New York's main contract, West Texas Intermediate crude for delivery in April, shed 62 cents to $107.47 per barrel while Brent North Sea crude for May was down 52c at $125.19 in the afternoon.
According to a report by the English daily Arab News, the Saudi cabinet on Monday released a statement vowing to "ensure adequate oil supply, stabilise (the) oil market and bring down oil prices to reasonable levels to both producers, consumers, and the petroleum industry".
The cabinet issued the statement after reviewing the results of last week's international Energy Forum in Kuwait, the Saudi-based newspaper said.
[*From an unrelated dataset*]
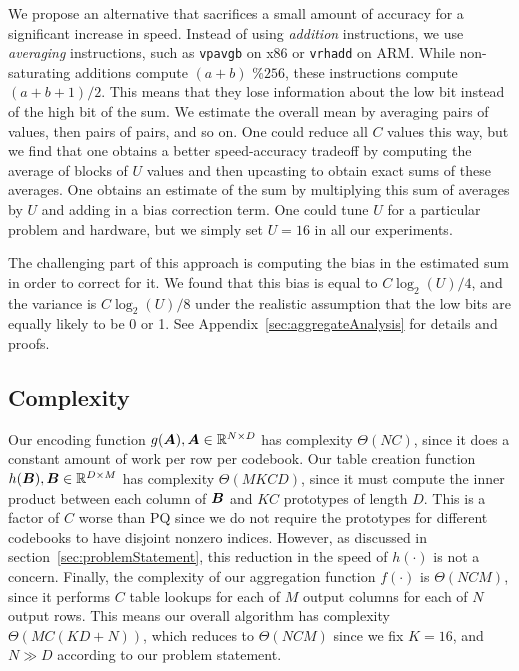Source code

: We propose an alternative that sacrifices a small amount of accuracy for a significant increase in speed. Instead of using \textit{addition} instructions, we use \textit{averaging} instructions, such as \texttt{vpavgb} on x86 or \texttt{vrhadd} on ARM. While non-saturating additions compute $(a + b) \text{ \% } 256$, these instructions compute $(a + b + 1) / 2$. This means that they lose information about the low bit instead of the high bit of the sum. We estimate the overall mean by averaging pairs of values, then pairs of pairs, and so on. One could reduce all $C$ values this way, but we find that one obtains a better speed-accuracy tradeoff by computing the average of blocks of $U$ values and then upcasting to obtain exact sums of these averages. One obtains an estimate of the sum by multiplying this sum of averages by $U$ and adding in a bias correction term. One could tune $U$ for a particular problem and hardware, but we simply set $U = 16$ in all our experiments.

The challenging part of this approach is computing the bias in the estimated sum in order to correct for it. We found that this bias is equal to $C \log_2(U) / 4$, and the variance is $C \log_2(U) / 8$ under the realistic assumption that the low bits are equally likely to be 0 or 1. See Appendix~\ref{sec:aggregateAnalysis} for details and proofs.

\subsection{Complexity}

Our encoding function $g(\bm{A}), \bm{A} \in \mathbb{R}^{N \times D}$ has complexity $\Theta(NC)$, since it does a constant amount of work per row per codebook. Our table creation function $h(\bm{B}), \bm{B} \in \mathbb{R}^{D \times M}$ has complexity $\Theta(MKCD)$, since it must compute the inner product between each column of $\bm{B}$ and $KC$ prototypes of length $D$. This is a factor of $C$ worse than PQ since we do not require the prototypes for different codebooks to have disjoint nonzero indices. However, as discussed in section~\ref{sec:problemStatement}, this reduction in the speed of $h(\cdot)$ is not a concern. Finally, the complexity of our aggregation function $f(\cdot)$ is $\Theta(NCM)$, since it performs $C$ table lookups for each of $M$ output columns for each of $N$ output rows. This means our overall algorithm has complexity $\Theta(MC(KD + N))$, which reduces to $\Theta(NCM)$ since we fix $K = 16$, and $N \gg D$ according to our problem statement.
Saudi oil minister Ali al-Naimi last week said the kingdom stood ready to cover any shortfalls of supplies in the market, blaming speculation as the main cause for the price volatility.
The assurances from Saudi Arabia come as the international community ramps up sanctions on Iran - the world's fourth largest oil producer - in an effort to make it halt its nuclear activities, which they fear include research on developing atomic weapons.
The International Energy Agency has previously said that it expects exports from Iran to fall by about 800 000 barrels per day to one million barrels in the second half of this year.
Energy-hungry nations in Asia have voiced concerns over the availability of alternative sources to replace Iranian imports cut off by sanctions.